Dr. Patricia Sobecky, UA associate provost for academic affairs and professor of biological sciences, will lead the interdisciplinary research institute formally established by the Board of Trustees in February.
“Water-related issues are becoming a global challenge,” Whitaker said. “Patty is a proven leader and researcher; we look forward to the Alabama Water Institute, under her leadership, expanding The University of Alabama’s research contributions in fresh water science, engineering and policy.”
The Alabama Water Institute encompasses activities of existing research at UA and is expected to expand future UA expertise in water-related research and integrate educational efforts. The institute will also collaborate with the National Water Center — a federal facility on UA’s campus – as well as other universities, national laboratories, state agencies and private industry.
A Pennsylvania native, Sobecky earned a bachelor’s degree in biology from the University of Pittsburgh at Johnstown and a doctorate in microbiology from the University of Georgia. She has authored more than 60 scientific publications, been awarded more than $8 million in extramural research funding, served as chief scientist for oceanographic research cruises in the Gulf of Mexico, and she is an editor for the international journal FEMS Microbiology Ecology.
She is funded by The Gulf of Mexico Research Initiative to assess impact, recovery, and restoration efforts following the 2010 Deepwater Horizon oil spill in the northern Gulf of Mexico. An article Sobecky co-authored in 2015, “Microbial Responses to the Deepwater Horizon Oil Spill: From Coastal Wetlands to the Deep Sea,” was among the top 1 percent of most cited papers in its field that year.
Earlier this year, Sobecky was named a fellow of the American Association for the Advancement of Science, the world’s largest general scientific society. Fellows are recognized for their scientifically or socially distinguished efforts to advance science or its applications.

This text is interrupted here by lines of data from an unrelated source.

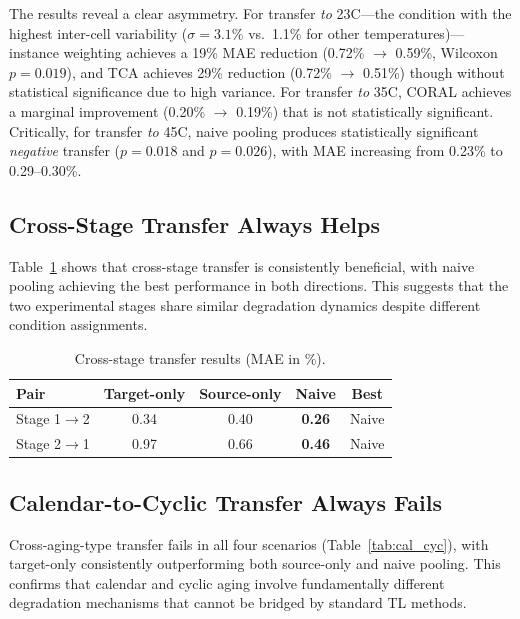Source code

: \documentclass[review]{elsarticle}
\begin{document}
The results reveal a clear asymmetry. For transfer \textit{to} 23\textdegree C---the condition with the highest inter-cell variability ($\sigma = 3.1\%$ vs.\ 1.1\% for other temperatures)---instance weighting achieves a 19\% MAE reduction (0.72\% $\to$ 0.59\%, Wilcoxon $p = 0.019$), and TCA achieves 29\% reduction (0.72\% $\to$ 0.51\%) though without statistical significance due to high variance. For transfer \textit{to} 35\textdegree C, CORAL achieves a marginal improvement (0.20\% $\to$ 0.19\%) that is not statistically significant. Critically, for transfer \textit{to} 45\textdegree C, naive pooling produces statistically significant \textit{negative} transfer ($p = 0.018$ and $p = 0.026$), with MAE increasing from 0.23\% to 0.29--0.30\%.

\subsection{Cross-Stage Transfer Always Helps}

Table~\ref{tab:cross_stage} shows that cross-stage transfer is consistently beneficial, with naive pooling achieving the best performance in both directions. This suggests that the two experimental stages share similar degradation dynamics despite different condition assignments.

\begin{table}[htbp]
\centering
\caption{Cross-stage transfer results (MAE in \%).}
\label{tab:cross_stage}
\begin{tabular}{@{}lcccc@{}}
\toprule
Pair & Target-only & Source-only & Naive & Best \\
\midrule
Stage 1$\to$2 & 0.34 & 0.40 & \textbf{0.26} & Naive \\
Stage 2$\to$1 & 0.97 & 0.66 & \textbf{0.46} & Naive \\
\bottomrule
\end{tabular}
\end{table}

\subsection{Calendar-to-Cyclic Transfer Always Fails}

Cross-aging-type transfer fails in all four scenarios (Table~\ref{tab:cal_cyc}), with target-only consistently outperforming both source-only and naive pooling. This confirms that calendar and cyclic aging involve fundamentally different degradation mechanisms that cannot be bridged by standard TL methods.
\end{document}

Sobecky became an associate provost in 2014. She first joined UA in 2009, where she chaired the department of biological sciences. Before 2009, Sobecky was an associate professor in the School of Biology at the Georgia Institute of Technology.
The Alabama Water Institute draws upon researchers from numerous disciplines including biological sciences, computer science, engineering, geography, geology, law and mathematics.
The University of Alabama, the state’s oldest and largest public institution of higher education, is a student-centered research university that draws the best and brightest to an academic community committed to providing a premier undergraduate and graduate education. UA is dedicated to achieving excellence in scholarship, collaboration and intellectual engagement; providing public outreach and service to the state of Alabama and the nation; and nurturing a campus environment that fosters collegiality, respect and inclusivity.